Imagine seeing the Queen that close as she goes by in her golden carriage! The kiddies will have something to tell their kiddies, won't they? And a drink of real champagne to go with it!
Coronation Day, 2 June 1953! A humble, working-class family from Sheffield is desperate to buy train tickets to London to see the coronation, but doing so means forsaking their annual seaside holiday. After some scrimping and saving, and a family meeting in which the enthusiasm of the children overrules the reluctance of their long-suffering mother and grandmother, the Clagg family take the plunge and buy premium, champagne tickets for the big day.
But alas, not everything goes smoothly. Will their tickets be everything they hoped for and dreamed? Will granny stop grumbling that it's all a waste of money? And, most importantly, will they all get to see their beloved Queen? In this tender and heartwarming story, Paul Gallico brings to life the joy and fervor that swept the nation.
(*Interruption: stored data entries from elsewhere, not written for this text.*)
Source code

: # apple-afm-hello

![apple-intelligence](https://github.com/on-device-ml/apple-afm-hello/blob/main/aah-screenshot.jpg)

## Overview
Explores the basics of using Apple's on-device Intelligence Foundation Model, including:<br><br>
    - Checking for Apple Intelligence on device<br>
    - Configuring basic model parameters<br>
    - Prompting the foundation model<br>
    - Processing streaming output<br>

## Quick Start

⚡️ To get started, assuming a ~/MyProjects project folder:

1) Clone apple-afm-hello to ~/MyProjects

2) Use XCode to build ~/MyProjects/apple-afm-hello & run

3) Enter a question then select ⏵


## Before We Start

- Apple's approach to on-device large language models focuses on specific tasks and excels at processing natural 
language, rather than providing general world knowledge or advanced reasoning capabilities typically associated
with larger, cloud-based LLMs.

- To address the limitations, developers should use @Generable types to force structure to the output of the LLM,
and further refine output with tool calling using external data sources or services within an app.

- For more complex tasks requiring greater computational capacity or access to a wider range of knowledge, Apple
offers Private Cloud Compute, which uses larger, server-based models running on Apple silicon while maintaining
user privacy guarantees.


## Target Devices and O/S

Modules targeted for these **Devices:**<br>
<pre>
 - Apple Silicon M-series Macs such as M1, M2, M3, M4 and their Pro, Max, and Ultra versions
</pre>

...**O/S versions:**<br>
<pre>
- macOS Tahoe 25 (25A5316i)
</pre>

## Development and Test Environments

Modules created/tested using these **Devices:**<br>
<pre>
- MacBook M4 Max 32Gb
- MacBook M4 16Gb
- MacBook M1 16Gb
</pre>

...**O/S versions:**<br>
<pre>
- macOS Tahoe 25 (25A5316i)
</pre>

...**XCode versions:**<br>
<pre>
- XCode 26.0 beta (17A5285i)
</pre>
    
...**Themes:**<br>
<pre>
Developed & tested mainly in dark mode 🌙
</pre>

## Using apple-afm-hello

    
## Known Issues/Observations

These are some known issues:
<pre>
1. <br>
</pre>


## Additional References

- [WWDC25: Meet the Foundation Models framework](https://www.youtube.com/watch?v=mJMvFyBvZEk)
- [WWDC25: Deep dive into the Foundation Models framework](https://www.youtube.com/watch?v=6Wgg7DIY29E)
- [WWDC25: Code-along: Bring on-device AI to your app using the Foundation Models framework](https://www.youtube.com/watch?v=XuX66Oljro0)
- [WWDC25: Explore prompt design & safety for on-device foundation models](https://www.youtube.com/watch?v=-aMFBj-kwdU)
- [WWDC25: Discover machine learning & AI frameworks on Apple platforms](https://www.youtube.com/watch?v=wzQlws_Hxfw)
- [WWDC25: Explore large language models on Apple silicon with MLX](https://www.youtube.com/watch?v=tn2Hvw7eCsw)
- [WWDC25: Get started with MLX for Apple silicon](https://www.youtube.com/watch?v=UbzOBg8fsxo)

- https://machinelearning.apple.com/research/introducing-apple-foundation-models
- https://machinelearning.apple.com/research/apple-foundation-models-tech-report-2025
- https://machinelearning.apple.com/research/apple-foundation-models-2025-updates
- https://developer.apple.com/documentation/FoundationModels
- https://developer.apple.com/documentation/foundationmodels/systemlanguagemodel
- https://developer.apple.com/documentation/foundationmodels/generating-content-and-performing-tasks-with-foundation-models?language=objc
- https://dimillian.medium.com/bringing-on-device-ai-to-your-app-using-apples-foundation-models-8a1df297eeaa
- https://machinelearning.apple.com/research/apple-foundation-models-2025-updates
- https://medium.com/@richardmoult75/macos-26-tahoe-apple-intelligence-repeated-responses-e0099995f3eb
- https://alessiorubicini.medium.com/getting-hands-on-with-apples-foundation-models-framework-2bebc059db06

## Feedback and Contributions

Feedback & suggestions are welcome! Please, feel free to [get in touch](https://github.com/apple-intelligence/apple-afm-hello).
Paul Gallico was born in New York City, of Italian and Austrian parentage, in 1897, and attended Columbia University. From 1922 to 1936 he worked on the New York Daily News as sports editor, columnist, and assistant managing editor. In 1936 he bought a house on top of a hill at Salcombe in South Devon and settled down with a Great Dane and twenty-three assorted cats. It was in 1941 that he made his name with The Snow Goose, a classic story of Dunkirk which became a world-wide best-seller. Having served as a gunner's mate in the U.S. Navy in 1918, he was again active as a war correspondent with the American Expeditionary Force in 1944. Paul Gallico, who later lived in Monaco, was a first-class fencer and a keen sea-fisherman. He wrote over forty books, four of which were the adventures of Mrs Harris: Mrs Harris Goes to Paris (1958), Mrs Harris Goes to New York (1959), Mrs. Harris, M.P. (1965) and Mrs Harris Goes to Moscow (1974). One of the most prolific and professional of American authors, Paul Gallico died in July 1976.